[Saved entries]
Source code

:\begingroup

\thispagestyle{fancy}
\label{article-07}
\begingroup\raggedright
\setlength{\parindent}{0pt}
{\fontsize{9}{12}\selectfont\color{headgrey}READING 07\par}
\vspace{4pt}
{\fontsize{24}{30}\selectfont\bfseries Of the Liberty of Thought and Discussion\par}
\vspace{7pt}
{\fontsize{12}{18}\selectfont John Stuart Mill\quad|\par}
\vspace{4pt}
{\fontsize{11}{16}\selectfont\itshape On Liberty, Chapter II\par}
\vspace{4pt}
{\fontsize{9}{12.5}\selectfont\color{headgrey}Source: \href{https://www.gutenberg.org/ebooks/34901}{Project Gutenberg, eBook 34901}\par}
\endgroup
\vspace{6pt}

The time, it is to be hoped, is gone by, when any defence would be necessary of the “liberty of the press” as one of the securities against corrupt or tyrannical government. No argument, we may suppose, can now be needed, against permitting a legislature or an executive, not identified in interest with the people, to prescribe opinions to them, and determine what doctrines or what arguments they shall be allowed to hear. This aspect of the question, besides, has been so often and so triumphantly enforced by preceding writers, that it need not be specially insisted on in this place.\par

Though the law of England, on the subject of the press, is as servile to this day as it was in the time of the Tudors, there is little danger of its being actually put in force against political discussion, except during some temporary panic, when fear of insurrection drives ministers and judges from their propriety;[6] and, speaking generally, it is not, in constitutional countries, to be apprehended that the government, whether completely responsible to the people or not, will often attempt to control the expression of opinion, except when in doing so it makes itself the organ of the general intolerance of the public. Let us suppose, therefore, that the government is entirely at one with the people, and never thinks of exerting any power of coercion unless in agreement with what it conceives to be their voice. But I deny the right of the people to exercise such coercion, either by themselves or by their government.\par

WHAT TO WORK ON: Reproduce exactly the section above that begins at the line containing "On Liberty, Chapter" and ends at the line containing "The time, it", leaving out all other lines.

YOUR SOLUTION:
{\fontsize{11}{16}\selectfont\itshape On Liberty, Chapter II\par}
\vspace{4pt}
{\fontsize{9}{12.5}\selectfont\color{headgrey}Source: \href{https://www.gutenberg.org/ebooks/34901}{Project Gutenberg, eBook 34901}\par}
\endgroup
\vspace{6pt}

The time, it is to be hoped, is gone by, when any defence would be necessary of the “liberty of the press” as one of the securities against corrupt or tyrannical government. No argument, we may suppose, can now be needed, against permitting a legislature or an executive, not identified in interest with the people, to prescribe opinions to them, and determine what doctrines or what arguments they shall be allowed to hear. This aspect of the question, besides, has been so often and so triumphantly enforced by preceding writers, that it need not be specially insisted on in this place.\par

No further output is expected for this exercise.